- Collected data
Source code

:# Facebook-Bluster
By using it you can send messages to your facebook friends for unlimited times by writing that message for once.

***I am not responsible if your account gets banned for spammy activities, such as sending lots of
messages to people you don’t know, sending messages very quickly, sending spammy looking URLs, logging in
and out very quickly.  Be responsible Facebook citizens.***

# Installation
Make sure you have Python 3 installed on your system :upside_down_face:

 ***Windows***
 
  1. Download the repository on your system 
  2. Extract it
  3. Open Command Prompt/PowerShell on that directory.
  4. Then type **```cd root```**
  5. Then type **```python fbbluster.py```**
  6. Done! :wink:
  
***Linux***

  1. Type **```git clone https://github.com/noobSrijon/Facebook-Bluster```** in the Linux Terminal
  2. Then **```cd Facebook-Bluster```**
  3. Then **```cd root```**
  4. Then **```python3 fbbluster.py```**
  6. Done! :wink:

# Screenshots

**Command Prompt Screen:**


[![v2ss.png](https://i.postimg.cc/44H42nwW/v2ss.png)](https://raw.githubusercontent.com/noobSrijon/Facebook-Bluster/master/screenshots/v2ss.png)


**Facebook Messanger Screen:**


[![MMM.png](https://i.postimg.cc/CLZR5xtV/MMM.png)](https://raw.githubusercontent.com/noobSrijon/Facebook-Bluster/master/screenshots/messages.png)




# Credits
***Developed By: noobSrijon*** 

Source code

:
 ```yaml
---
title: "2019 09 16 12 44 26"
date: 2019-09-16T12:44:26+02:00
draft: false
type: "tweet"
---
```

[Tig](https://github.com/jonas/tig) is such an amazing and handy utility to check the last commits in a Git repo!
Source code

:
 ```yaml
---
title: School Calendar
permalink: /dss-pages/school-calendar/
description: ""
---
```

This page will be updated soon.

- About this task
Which lines of the data include the string "that"? Copy each of them.

- Solved exercise
By using it you can send messages to your facebook friends for unlimited times by writing that message for once.
  3. Open Command Prompt/PowerShell on that directory.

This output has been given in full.